# Forum Argomenti di discussione Organizzazione e Informatica Studi professionali  Problema cancellazione ditta con Comunica Starweb.

## gianlu81

Buonasera a tutti!
Stavo compilando, attraverso Comunica Starweb, la pratica di cancellazione dal registro imprese di una ditta artigiana per cessazione di ogni attività al 31/03/2016; arrivato al riquadro previdenziale, per procedere alla cancellazione della posizione aperta all'Inps-Artigianato, immesso il codice azienda (preso dal cassetto previdenziale della ditta), mi si apre una finestra riportante la seguente dicitura: "Attenzione!

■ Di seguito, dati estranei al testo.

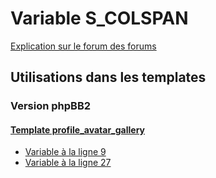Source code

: # Variable S_COLSPAN
[Explication sur le forum des forums](http://forum.forumactif.com/t294113-listing-des-variables#S_COLSPAN)
## Utilisations dans les templates
### Version phpBB2
#### [Template profile_avatar_gallery](subsilver/profile_avatar_gallery.md)
* [Variable à la ligne 9](../subsilver/profile_avatar_gallery.tpl#L9)
* [Variable à la ligne 27](../subsilver/profile_avatar_gallery.tpl#L27)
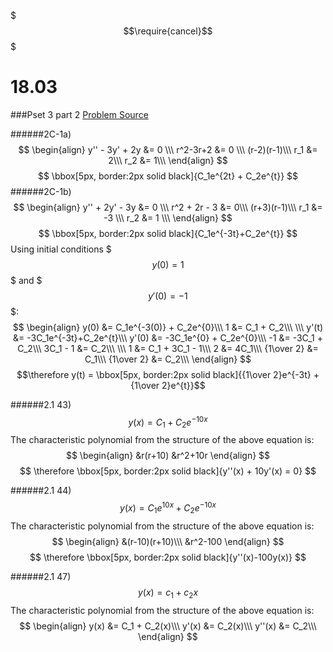 $$$\require{cancel}$$$

# 18.03
###Pset 3 part 2
[Problem Source](https://ocw.mit.edu/courses/mathematics/18-03-differential-equations-spring-2010/assignments/MIT18_03S10_pset_03_II.pdf)

######2C-1a)
$$
\begin{align}
y'' - 3y' + 2y &= 0 \\\
r^2-3r+2 &= 0 \\\
(r-2)(r-1)\\\
r_1 &= 2\\\
r_2 &= 1\\\
\end{align}
$$
$$
\bbox[5px, border:2px solid black]{C_1e^{2t} + C_2e^{t}}
$$
######2C-1b)
$$
\begin{align}
y'' + 2y' - 3y &= 0 \\\
r^2 + 2r - 3 &= 0\\\
(r+3)(r-1)\\\
r_1 &= -3 \\\
r_2 &= 1 \\\
\end{align}
$$
$$
\bbox[5px, border:2px solid black]{C_1e^{-3t}+C_2e^{t}}
$$
Using initial conditions $$$y(0) = 1$$$ and $$$y'(0) = -1$$$:
$$
\begin{align}
y(0) &= C_1e^{-3(0)} + C_2e^{0}\\\
1 &= C_1 + C_2\\\
\\\
y'(t) &= -3C_1e^{-3t}+C_2e^{t}\\\
y'(0) &= -3C_1e^{0} + C_2e^{0}\\\
-1 &= -3C_1 + C_2\\\
3C_1 - 1 &= C_2\\\
\\\
1 &= C_1 + 3C_1 - 1\\\
2 &= 4C_1\\\
{1\over 2} &= C_1\\\
{1\over 2} &= C_2\\\
\end{align}
$$
$$\therefore y(t) = \bbox[5px, border:2px solid black]{{1\over 2}e^{-3t} + {1\over 2}e^{t}}$$

######2.1 43)
$$
y(x) = C_1 + C_2e^{-10x}
$$
The characteristic polynomial from the structure of the above equation is:
$$
\begin{align}
&r(r+10)
&r^2+10r
\end{align}
$$
$$
\therefore \bbox[5px, border:2px solid black]{y''(x) + 10y'(x) = 0}
$$

######2.1 44)
$$
y(x) = C_1e^{10x} + C_2e^{-10x}
$$
The characteristic polynomial from the structure of the above equation is:
$$
\begin{align}
&(r-10)(r+10)\\\
&r^2-100
\end{align}
$$
$$
\therefore \bbox[5px, border:2px solid black]{y''(x)-100y(x)}
$$

######2.1 47)
$$
y(x) = c_1 + c_2x
$$
The characteristic polynomial from the structure of the above equation is:
$$
\begin{align}
y(x) &= C_1 + C_2(x)\\\
y'(x) &= C_2(x)\\\
y''(x) &= C_2\\\
\end{align}
$$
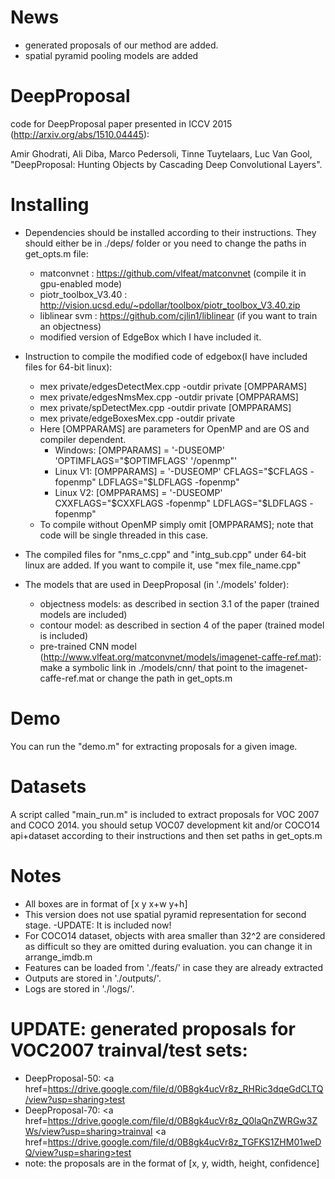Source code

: # News
- generated proposals of our method are added.
- spatial pyramid pooling models are added

# DeepProposal
code for DeepProposal paper presented in ICCV 2015 (http://arxiv.org/abs/1510.04445):

Amir Ghodrati, Ali Diba, Marco Pedersoli, Tinne Tuytelaars, Luc Van Gool, "DeepProposal: Hunting Objects by Cascading Deep Convolutional Layers".

# Installing
- Dependencies should be installed according to their instructions. They should either be in ./deps/ folder or you need to change the paths in get_opts.m file:
  - matconvnet : https://github.com/vlfeat/matconvnet (compile it in gpu-enabled mode)
  - piotr_toolbox_V3.40 : http://vision.ucsd.edu/~pdollar/toolbox/piotr_toolbox_V3.40.zip
  - liblinear svm : https://github.com/cjlin1/liblinear (if you want to train an objectness)
  - modified version of EdgeBox which I have included it.

- Instruction to compile the modified code of edgebox(I have included files for 64-bit linux):
  - mex private/edgesDetectMex.cpp -outdir private [OMPPARAMS]
  - mex private/edgesNmsMex.cpp -outdir private [OMPPARAMS]
  - mex private/spDetectMex.cpp -outdir private [OMPPARAMS]
  - mex private/edgeBoxesMex.cpp -outdir private
  - Here [OMPPARAMS] are parameters for OpenMP and are OS and compiler dependent.
    - Windows: [OMPPARAMS] = '-DUSEOMP' 'OPTIMFLAGS="$OPTIMFLAGS' '/openmp"'
    - Linux V1: [OMPPARAMS] = '-DUSEOMP' CFLAGS="\$CFLAGS -fopenmp" LDFLAGS="\$LDFLAGS -fopenmp"
    - Linux V2: [OMPPARAMS] = '-DUSEOMP' CXXFLAGS="\$CXXFLAGS -fopenmp" LDFLAGS="\$LDFLAGS -fopenmp"
  - To compile without OpenMP simply omit [OMPPARAMS]; note that code will be single threaded in this case.

- The compiled files for "nms_c.cpp" and "intg_sub.cpp" under 64-bit linux are added. If you want to compile it, use "mex file_name.cpp"

- The models that are used in DeepProposal (in './models' folder):
  - objectness models: as described in section 3.1 of the paper (trained models are included)
  - contour model: as described in section 4 of the paper (trained model is included)
  - pre-trained CNN model (http://www.vlfeat.org/matconvnet/models/imagenet-caffe-ref.mat): make a symbolic link in ./models/cnn/ that point to the imagenet-caffe-ref.mat or change the path in get_opts.m

# Demo
You can run the "demo.m" for extracting proposals for a given image.

# Datasets
A script called "main_run.m" is included to extract proposals for VOC 2007 and COCO 2014. you should setup VOC07 development kit and/or COCO14 api+dataset according to their instructions and then set paths in get_opts.m

# Notes
- All boxes are in format of [x y x+w y+h]
- This version does not use spatial pyramid representation for second stage. -UPDATE: It is included now!
- For COCO14 dataset, objects with area smaller than 32^2 are considered as difficult so they are omitted during evaluation. you can change it in arrange_imdb.m
- Features can be loaded from './feats/' in case they are already extracted
- Outputs are stored in './outputs/'.
- Logs are stored in './logs/'.

# UPDATE: generated proposals for VOC2007 trainval/test sets:
- DeepProposal-50: <a href=https://drive.google.com/file/d/0B8gk4ucVr8z_RHRic3dqeGdCLTQ/view?usp=sharing>test</a>
- DeepProposal-70: <a href=https://drive.google.com/file/d/0B8gk4ucVr8z_Q0laQnZWRGw3ZWs/view?usp=sharing>trainval</a> <a href=https://drive.google.com/file/d/0B8gk4ucVr8z_TGFKS1ZHM01weDQ/view?usp=sharing>test</a>
- note: the proposals are in the format of [x, y, width, height, confidence]

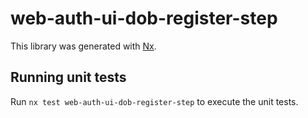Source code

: # web-auth-ui-dob-register-step

This library was generated with [Nx](https://nx.dev).

## Running unit tests

Run `nx test web-auth-ui-dob-register-step` to execute the unit tests.
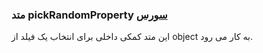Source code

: <h3>
متد pickRandomProperty
<a class="ext-link" href="classes_Tetris_Gameplay.js.html#line24" >سورس</a>
</h3>

این متد کمکی داخلی برای انتخاب یک فیلد از object به کار می رود.
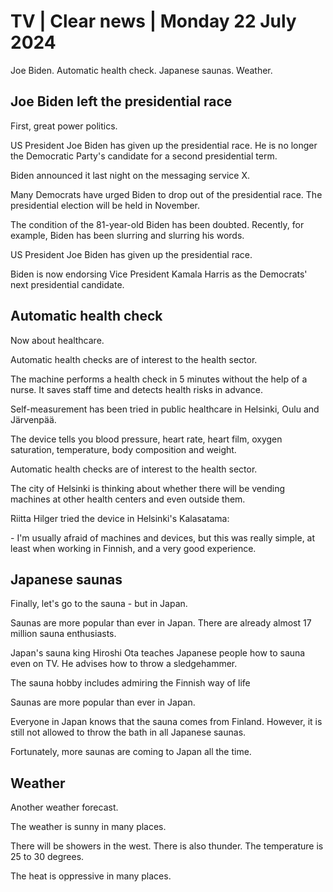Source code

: # TV \| Clear news \| Monday 22 July 2024

Joe Biden. Automatic health check. Japanese saunas. Weather.

## Joe Biden left the presidential race

First, great power politics.

US President Joe Biden has given up the presidential race. He is no longer the Democratic Party's candidate for a second presidential term.

Biden announced it last night on the messaging service X.

Many Democrats have urged Biden to drop out of the presidential race. The presidential election will be held in November.

The condition of the 81-year-old Biden has been doubted. Recently, for example, Biden has been slurring and slurring his words.

US President Joe Biden has given up the presidential race.

Biden is now endorsing Vice President Kamala Harris as the Democrats' next presidential candidate.

## Automatic health check

Now about healthcare.

Automatic health checks are of interest to the health sector.

The machine performs a health check in 5 minutes without the help of a nurse. It saves staff time and detects health risks in advance.

Self-measurement has been tried in public healthcare in Helsinki, Oulu and Järvenpää.

The device tells you blood pressure, heart rate, heart film, oxygen saturation, temperature, body composition and weight.

Automatic health checks are of interest to the health sector.

The city of Helsinki is thinking about whether there will be vending machines at other health centers and even outside them.

Riitta Hilger tried the device in Helsinki's Kalasatama:

\- I'm usually afraid of machines and devices, but this was really simple, at least when working in Finnish, and a very good experience.

## Japanese saunas

Finally, let's go to the sauna - but in Japan.

Saunas are more popular than ever in Japan. There are already almost 17 million sauna enthusiasts.

Japan's sauna king Hiroshi Ota teaches Japanese people how to sauna even on TV. He advises how to throw a sledgehammer.

The sauna hobby includes admiring the Finnish way of life

Saunas are more popular than ever in Japan.

Everyone in Japan knows that the sauna comes from Finland. However, it is still not allowed to throw the bath in all Japanese saunas.

Fortunately, more saunas are coming to Japan all the time.

## Weather

Another weather forecast.

The weather is sunny in many places.

There will be showers in the west. There is also thunder. The temperature is 25 to 30 degrees.

The heat is oppressive in many places.

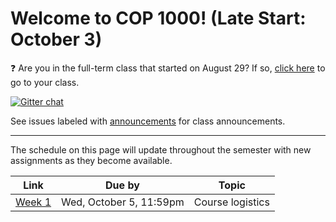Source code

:# Welcome to COP 1000! (Late Start: October 3)

:question: Are you in the full-term class that started on August 29? If so, [click here](https://github.com/cop1000/cop1000#welcome-to-cop-1000) to go to your class.

[![Gitter chat](https://badges.gitter.im/valencia-cop1000/Lobby.png)](https://gitter.im/valencia-cop1000/Lobby)

See issues labeled with [announcements](https://github.com/cop1000/cop1000/issues?q=is%3Aissue+is%3Aopen+label%3Aannouncements+label%3Alate-start) for class announcements.

---

The schedule on this page will update throughout the semester with new assignments as they become available.

Link              | Due by                | Topic
---               | ---                   | ---
[Week 1](/week-1) | Wed, October 5, 11:59pm  | Course logistics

In questo caso il Codice Inps deve cominciare con 2" e non riesco a confermare e chiudere il quadro proprio per questo presunto errore. 
Il codice immesso è quello corretto (ricontrollate le 8 cifre di cui si compone) e non inizia con 2, bensì con 1...sinceramente non so come risolvere...a qualcuno è capitato?
Grazie sin d'ora per l'aiuto!

----------


## Eisenberg

Rispondo dopo 6 anni....
Il problema è appunto l'artigiana.. stai effettuando una cancellazione di una ditta non artigiana, dal menu a sinistra in starweb devi selezionare la cancellazione di impresa artigiana.

----------